UBS has chosen to maintain a neutral recommendation on UK equities despite the market’s strong momentum in early 2026, according to a note authored by Matthew Gilman, CIO Equity Strategist. The firm argues that while prices have moved higher, underlying fundamentals have not improved enough to justify a more positive stance.
In the report, UBS points to a sector rotation that has favored more capital-intensive businesses. This shift has been driven in part by investor concerns about disruption from artificial intelligence, which prompted allocation away from certain growth areas and toward sectors seen as more resilient or resource-heavy. Given the UK market’s relatively large exposure to commodities and defensive industries, the rotation has benefited UK-listed stocks.
UBS projects corporate earnings to expand by roughly 5% in 2026 and by about 15% in 2027. The bank also notes that recent increases in oil and copper prices have the potential to bring forward some of the anticipated earnings improvement. However, UBS cautions that any acceleration in earnings growth in 2026 would likely be followed by a slower rate of growth in 2027, all else equal.
The bank highlights valuation metrics as a restraint on further upside. The MSCI UK index is trading at 14.2 times forward earnings, which UBS says is a 15% premium to its 15-year average. That premium, in UBS’s view, indicates that much of the expected earnings rebound is already reflected in current market prices, leaving more limited room for additional gains from a fundamental perspective.
UBS’s baseline scenario sets a FTSE 100 target of 10,500 for December 2026. That sits below the index level of 10,677 recorded on Monday. For a nearer-term checkpoint, UBS provides a June 2026 target of 10,300.
The bank continues to favor certain sectors it sees as beneficiaries of global secular trends, an improving cyclical backdrop, and supportive policy. Those sectors include banking, industrials, information technology, and real estate. UBS’s "European leaders" investment theme is intended to capture companies across the region, including the UK, that are well positioned to gain from broader global trends and regional structural shifts.

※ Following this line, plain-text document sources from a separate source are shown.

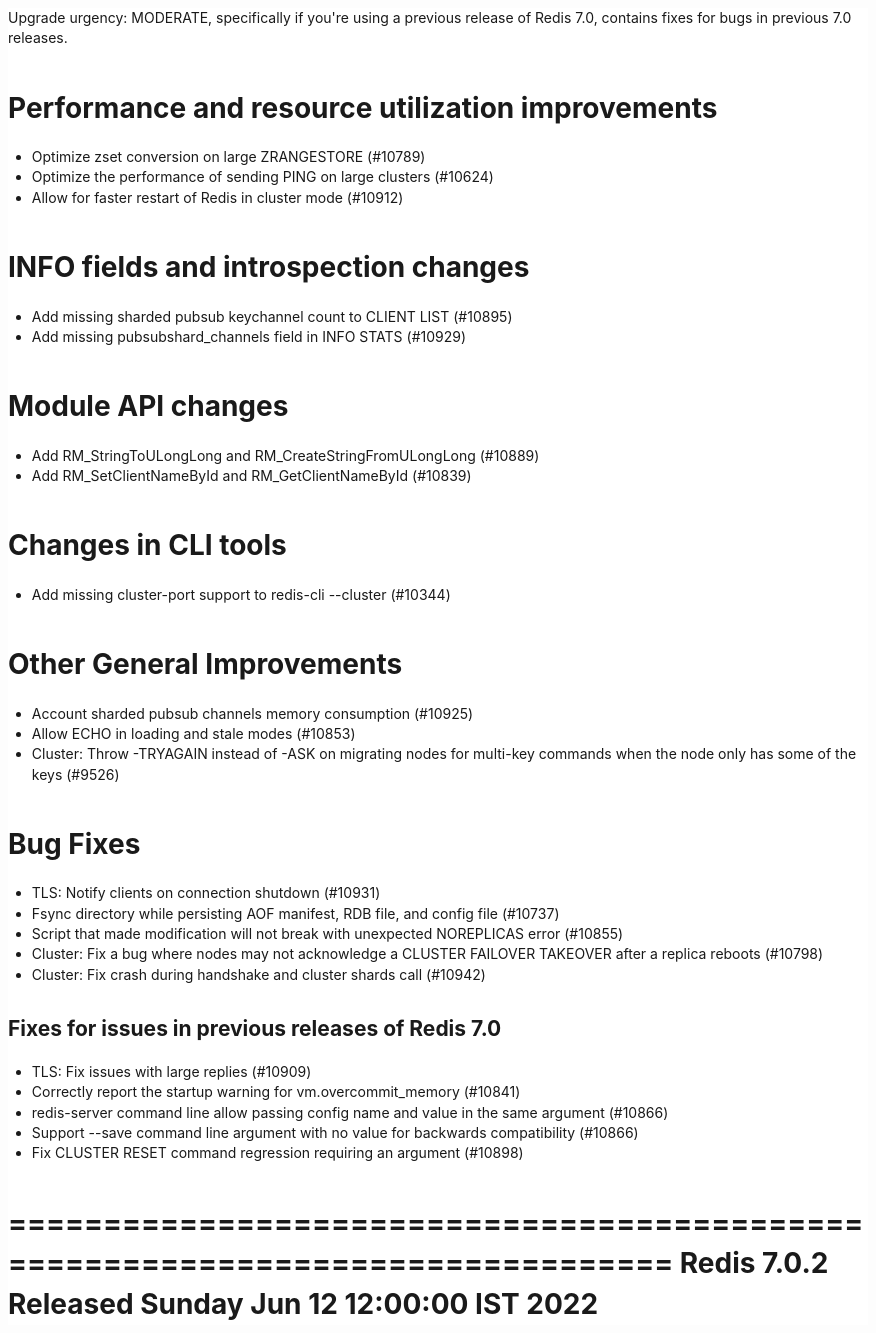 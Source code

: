 Upgrade urgency: MODERATE, specifically if you're using a previous release of
Redis 7.0, contains fixes for bugs in previous 7.0 releases.


Performance and resource utilization improvements
=================================================

* Optimize zset conversion on large ZRANGESTORE (#10789)
* Optimize the performance of sending PING on large clusters (#10624)
* Allow for faster restart of Redis in cluster mode (#10912)

INFO fields and introspection changes
=====================================

* Add missing sharded pubsub keychannel count to CLIENT LIST (#10895)
* Add missing pubsubshard_channels field in INFO STATS (#10929)

Module API changes
==================

* Add RM_StringToULongLong and RM_CreateStringFromULongLong (#10889)
* Add RM_SetClientNameById and RM_GetClientNameById (#10839)

Changes in CLI tools
====================

* Add missing cluster-port support to redis-cli --cluster (#10344)

Other General Improvements
==========================

* Account sharded pubsub channels memory consumption (#10925)
* Allow ECHO in loading and stale modes (#10853)
* Cluster: Throw -TRYAGAIN instead of -ASK on migrating nodes for multi-key
  commands when the node only has some of the keys (#9526)

Bug Fixes
=========

* TLS: Notify clients on connection shutdown (#10931)
* Fsync directory while persisting AOF manifest, RDB file, and config file (#10737)
* Script that made modification will not break with unexpected NOREPLICAS error (#10855)
* Cluster: Fix a bug where nodes may not acknowledge a CLUSTER FAILOVER TAKEOVER
  after a replica reboots (#10798)
* Cluster: Fix crash during handshake and cluster shards call (#10942)

Fixes for issues in previous releases of Redis 7.0
--------------------------------------------------

* TLS: Fix issues with large replies (#10909)
* Correctly report the startup warning for vm.overcommit_memory (#10841)
* redis-server command line allow passing config name and value in the same argument (#10866)
* Support --save command line argument with no value for backwards compatibility (#10866)
* Fix CLUSTER RESET command regression requiring an argument (#10898)

================================================================================
Redis 7.0.2 Released Sunday Jun 12 12:00:00 IST 2022
================================================================================
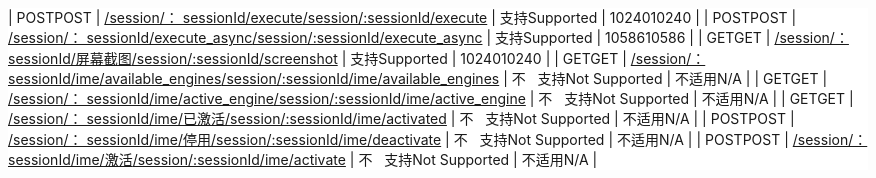 | <span data-ttu-id="33c74-570">POST</span><span class="sxs-lookup"><span data-stu-id="33c74-570">POST</span></span>        | [<span data-ttu-id="33c74-571">/session/： sessionId/execute</span><span class="sxs-lookup"><span data-stu-id="33c74-571">/session/:sessionId/execute</span></span>](https://github.com/SeleniumHQ/selenium/wiki/JsonWireProtocol#sessionsessionidexecute)                                          | <span data-ttu-id="33c74-572">支持</span><span class="sxs-lookup"><span data-stu-id="33c74-572">Supported</span></span>          | <span data-ttu-id="33c74-573">10240</span><span class="sxs-lookup"><span data-stu-id="33c74-573">10240</span></span>             |
| <span data-ttu-id="33c74-574">POST</span><span class="sxs-lookup"><span data-stu-id="33c74-574">POST</span></span>        | [<span data-ttu-id="33c74-575">/session/： sessionId/execute_async</span><span class="sxs-lookup"><span data-stu-id="33c74-575">/session/:sessionId/execute_async</span></span>](https://github.com/SeleniumHQ/selenium/wiki/JsonWireProtocol#sessionsessionidexecute_async)                              | <span data-ttu-id="33c74-576">支持</span><span class="sxs-lookup"><span data-stu-id="33c74-576">Supported</span></span>          | <span data-ttu-id="33c74-577">10586</span><span class="sxs-lookup"><span data-stu-id="33c74-577">10586</span></span>             |
| <span data-ttu-id="33c74-578">GET</span><span class="sxs-lookup"><span data-stu-id="33c74-578">GET</span></span>         | [<span data-ttu-id="33c74-579">/session/： sessionId/屏幕截图</span><span class="sxs-lookup"><span data-stu-id="33c74-579">/session/:sessionId/screenshot</span></span>](https://github.com/SeleniumHQ/selenium/wiki/JsonWireProtocol#sessionsessionidscreenshot)                                    | <span data-ttu-id="33c74-580">支持</span><span class="sxs-lookup"><span data-stu-id="33c74-580">Supported</span></span>          | <span data-ttu-id="33c74-581">10240</span><span class="sxs-lookup"><span data-stu-id="33c74-581">10240</span></span>             |
| <span data-ttu-id="33c74-582">GET</span><span class="sxs-lookup"><span data-stu-id="33c74-582">GET</span></span>         | [<span data-ttu-id="33c74-583">/session/： sessionId/ime/available_engines</span><span class="sxs-lookup"><span data-stu-id="33c74-583">/session/:sessionId/ime/available_engines</span></span>](https://github.com/SeleniumHQ/selenium/wiki/JsonWireProtocol#sessionsessionidimeavailable_engines)               | <span data-ttu-id="33c74-584">不 &nbsp; 支持</span><span class="sxs-lookup"><span data-stu-id="33c74-584">Not&nbsp;Supported</span></span> | <span data-ttu-id="33c74-585">不适用</span><span class="sxs-lookup"><span data-stu-id="33c74-585">N/A</span></span>               |
| <span data-ttu-id="33c74-586">GET</span><span class="sxs-lookup"><span data-stu-id="33c74-586">GET</span></span>         | [<span data-ttu-id="33c74-587">/session/： sessionId/ime/active_engine</span><span class="sxs-lookup"><span data-stu-id="33c74-587">/session/:sessionId/ime/active_engine</span></span>](https://github.com/SeleniumHQ/selenium/wiki/JsonWireProtocol#sessionsessionidimeactive_engine)                       | <span data-ttu-id="33c74-588">不 &nbsp; 支持</span><span class="sxs-lookup"><span data-stu-id="33c74-588">Not&nbsp;Supported</span></span> | <span data-ttu-id="33c74-589">不适用</span><span class="sxs-lookup"><span data-stu-id="33c74-589">N/A</span></span>               |
| <span data-ttu-id="33c74-590">GET</span><span class="sxs-lookup"><span data-stu-id="33c74-590">GET</span></span>         | [<span data-ttu-id="33c74-591">/session/： sessionId/ime/已激活</span><span class="sxs-lookup"><span data-stu-id="33c74-591">/session/:sessionId/ime/activated</span></span>](https://github.com/SeleniumHQ/selenium/wiki/JsonWireProtocol#sessionsessionidimeactivated)                               | <span data-ttu-id="33c74-592">不 &nbsp; 支持</span><span class="sxs-lookup"><span data-stu-id="33c74-592">Not&nbsp;Supported</span></span> | <span data-ttu-id="33c74-593">不适用</span><span class="sxs-lookup"><span data-stu-id="33c74-593">N/A</span></span>               |
| <span data-ttu-id="33c74-594">POST</span><span class="sxs-lookup"><span data-stu-id="33c74-594">POST</span></span>        | [<span data-ttu-id="33c74-595">/session/： sessionId/ime/停用</span><span class="sxs-lookup"><span data-stu-id="33c74-595">/session/:sessionId/ime/deactivate</span></span>](https://github.com/SeleniumHQ/selenium/wiki/JsonWireProtocol#sessionsessionidimedeactivate)                             | <span data-ttu-id="33c74-596">不 &nbsp; 支持</span><span class="sxs-lookup"><span data-stu-id="33c74-596">Not&nbsp;Supported</span></span> | <span data-ttu-id="33c74-597">不适用</span><span class="sxs-lookup"><span data-stu-id="33c74-597">N/A</span></span>               |
| <span data-ttu-id="33c74-598">POST</span><span class="sxs-lookup"><span data-stu-id="33c74-598">POST</span></span>        | [<span data-ttu-id="33c74-599">/session/： sessionId/ime/激活</span><span class="sxs-lookup"><span data-stu-id="33c74-599">/session/:sessionId/ime/activate</span></span>](https://github.com/SeleniumHQ/selenium/wiki/JsonWireProtocol#sessionsessionidimeactivate)                                 | <span data-ttu-id="33c74-600">不 &nbsp; 支持</span><span class="sxs-lookup"><span data-stu-id="33c74-600">Not&nbsp;Supported</span></span> | <span data-ttu-id="33c74-601">不适用</span><span class="sxs-lookup"><span data-stu-id="33c74-601">N/A</span></span>               | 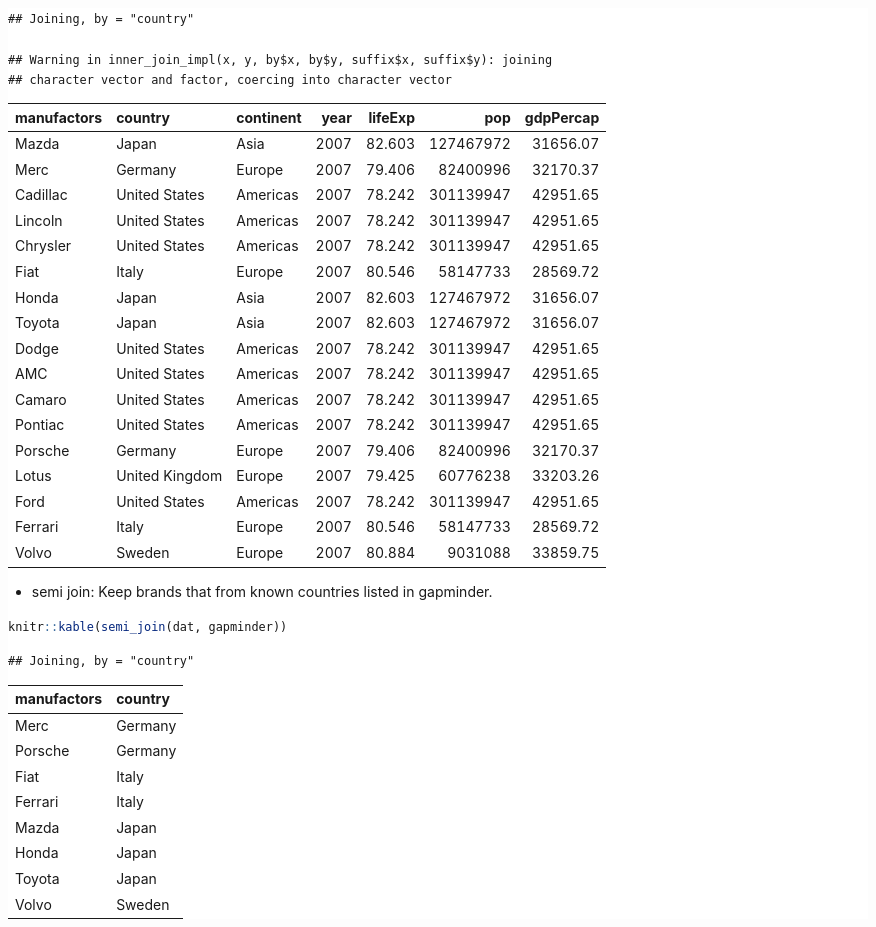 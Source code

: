     ## Joining, by = "country"

    ## Warning in inner_join_impl(x, y, by$x, by$y, suffix$x, suffix$y): joining
    ## character vector and factor, coercing into character vector

| manufactors | country        | continent |  year|  lifeExp|        pop|  gdpPercap|
|:------------|:---------------|:----------|-----:|--------:|----------:|----------:|
| Mazda       | Japan          | Asia      |  2007|   82.603|  127467972|   31656.07|
| Merc        | Germany        | Europe    |  2007|   79.406|   82400996|   32170.37|
| Cadillac    | United States  | Americas  |  2007|   78.242|  301139947|   42951.65|
| Lincoln     | United States  | Americas  |  2007|   78.242|  301139947|   42951.65|
| Chrysler    | United States  | Americas  |  2007|   78.242|  301139947|   42951.65|
| Fiat        | Italy          | Europe    |  2007|   80.546|   58147733|   28569.72|
| Honda       | Japan          | Asia      |  2007|   82.603|  127467972|   31656.07|
| Toyota      | Japan          | Asia      |  2007|   82.603|  127467972|   31656.07|
| Dodge       | United States  | Americas  |  2007|   78.242|  301139947|   42951.65|
| AMC         | United States  | Americas  |  2007|   78.242|  301139947|   42951.65|
| Camaro      | United States  | Americas  |  2007|   78.242|  301139947|   42951.65|
| Pontiac     | United States  | Americas  |  2007|   78.242|  301139947|   42951.65|
| Porsche     | Germany        | Europe    |  2007|   79.406|   82400996|   32170.37|
| Lotus       | United Kingdom | Europe    |  2007|   79.425|   60776238|   33203.26|
| Ford        | United States  | Americas  |  2007|   78.242|  301139947|   42951.65|
| Ferrari     | Italy          | Europe    |  2007|   80.546|   58147733|   28569.72|
| Volvo       | Sweden         | Europe    |  2007|   80.884|    9031088|   33859.75|

-   semi join: Keep brands that from known countries listed in gapminder.

``` r
knitr::kable(semi_join(dat, gapminder))
```

    ## Joining, by = "country"

| manufactors | country        |
|:------------|:---------------|
| Merc        | Germany        |
| Porsche     | Germany        |
| Fiat        | Italy          |
| Ferrari     | Italy          |
| Mazda       | Japan          |
| Honda       | Japan          |
| Toyota      | Japan          |
| Volvo       | Sweden         | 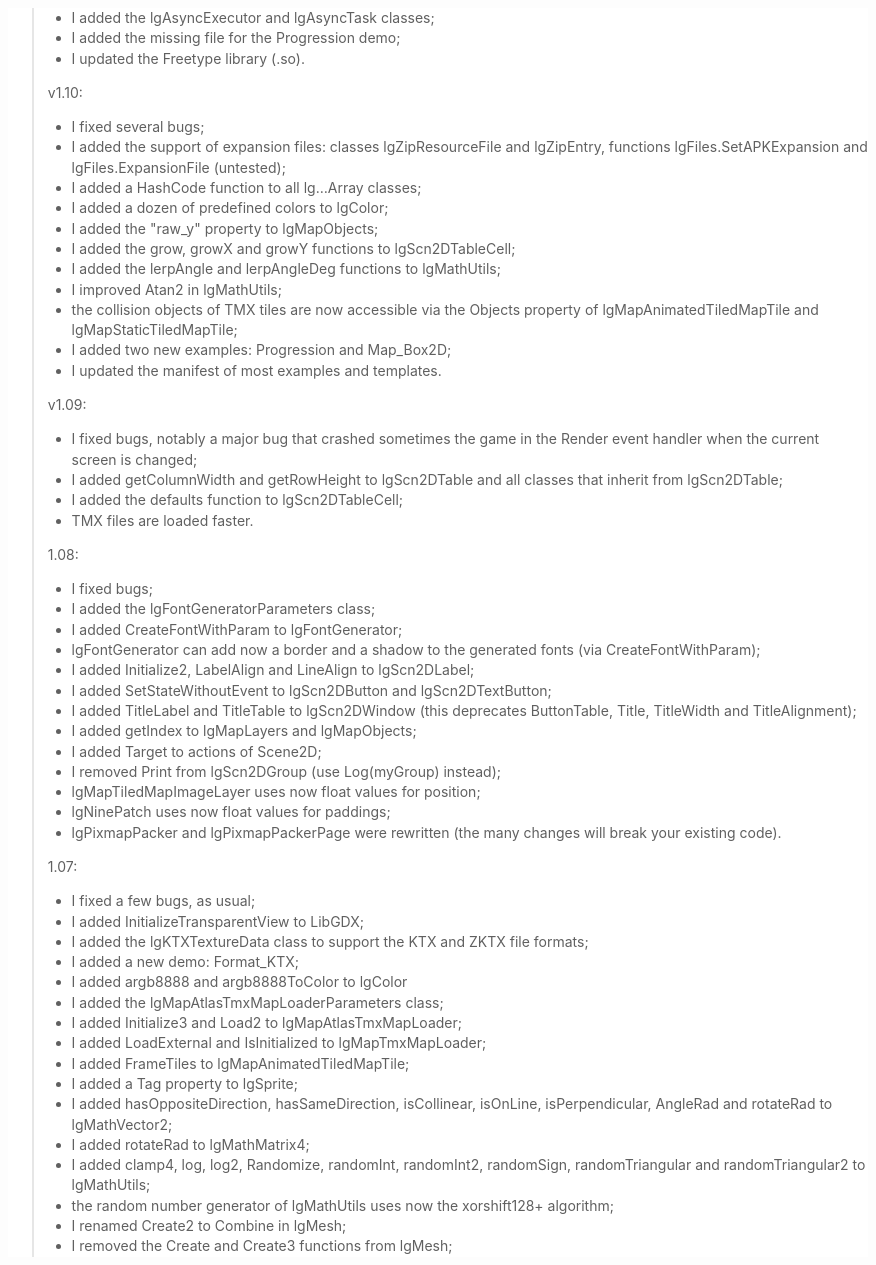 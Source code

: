 > - I added the lgAsyncExecutor and lgAsyncTask classes;  
> - I added the missing file for the Progression demo;  
> - I updated the Freetype library (.so).  
>   
> v1.10:  
> - I fixed several bugs;  
> - I added the support of expansion files: classes lgZipResourceFile and lgZipEntry, functions lgFiles.SetAPKExpansion and lgFiles.ExpansionFile (untested);  
> - I added a HashCode function to all lg…Array classes;  
> - I added a dozen of predefined colors to lgColor;  
> - I added the "raw\_y" property to lgMapObjects;  
> - I added the grow, growX and growY functions to lgScn2DTableCell;  
> - I added the lerpAngle and lerpAngleDeg functions to lgMathUtils;  
> - I improved Atan2 in lgMathUtils;  
> - the collision objects of TMX tiles are now accessible via the Objects property of lgMapAnimatedTiledMapTile and lgMapStaticTiledMapTile;  
> - I added two new examples: Progression and Map\_Box2D;  
> - I updated the manifest of most examples and templates.  
>   
> v1.09:  
> - I fixed bugs, notably a major bug that crashed sometimes the game in the Render event handler when the current screen is changed;  
> - I added getColumnWidth and getRowHeight to lgScn2DTable and all classes that inherit from lgScn2DTable;  
> - I added the defaults function to lgScn2DTableCell;  
> - TMX files are loaded faster.  
>   
> 1.08:  
> - I fixed bugs;  
> - I added the lgFontGeneratorParameters class;  
> - I added CreateFontWithParam to lgFontGenerator;  
> - lgFontGenerator can add now a border and a shadow to the generated fonts (via CreateFontWithParam);  
> - I added Initialize2, LabelAlign and LineAlign to lgScn2DLabel;  
> - I added SetStateWithoutEvent to lgScn2DButton and lgScn2DTextButton;  
> - I added TitleLabel and TitleTable to lgScn2DWindow (this deprecates ButtonTable, Title, TitleWidth and TitleAlignment);  
> - I added getIndex to lgMapLayers and lgMapObjects;  
> - I added Target to actions of Scene2D;  
> - I removed Print from lgScn2DGroup (use Log(myGroup) instead);  
> - lgMapTiledMapImageLayer uses now float values for position;  
> - lgNinePatch uses now float values for paddings;  
> - lgPixmapPacker and lgPixmapPackerPage were rewritten (the many changes will break your existing code).  
>   
> 1.07:  
> - I fixed a few bugs, as usual;  
> - I added InitializeTransparentView to LibGDX;  
> - I added the lgKTXTextureData class to support the KTX and ZKTX file formats;  
> - I added a new demo: Format\_KTX;  
> - I added argb8888 and argb8888ToColor to lgColor  
> - I added the lgMapAtlasTmxMapLoaderParameters class;  
> - I added Initialize3 and Load2 to lgMapAtlasTmxMapLoader;  
> - I added LoadExternal and IsInitialized to lgMapTmxMapLoader;  
> - I added FrameTiles to lgMapAnimatedTiledMapTile;  
> - I added a Tag property to lgSprite;  
> - I added hasOppositeDirection, hasSameDirection, isCollinear, isOnLine, isPerpendicular, AngleRad and rotateRad to lgMathVector2;  
> - I added rotateRad to lgMathMatrix4;  
> - I added clamp4, log, log2, Randomize, randomInt, randomInt2, randomSign, randomTriangular and randomTriangular2 to lgMathUtils;  
> - the random number generator of lgMathUtils uses now the xorshift128+ algorithm;  
> - I renamed Create2 to Combine in lgMesh;  
> - I removed the Create and Create3 functions from lgMesh;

UBS outlines an upside scenario in which the FTSE 100 could reach 11,300 by December 2026. Factors that could support this outcome include stronger global growth, higher commodity prices, a weaker sterling, increased interest from US investors diversifying into UK assets, or accommodative policy responses.
Conversely, the firm’s downside scenario places a December 2026 target of 7,200. Key risks that could drive the market toward that outcome include a global economic slowdown, renewed US-Europe trade tensions, persistently high inflation that keeps interest rates elevated, declines in commodity prices, or a stronger sterling that would dent reported foreign earnings for UK companies.
UBS’s analysis presents a framework of outcomes rather than a single forecast, noting both the degree to which recent market moves reflect expected earnings gains and the range of external factors that could push the FTSE significantly higher or lower.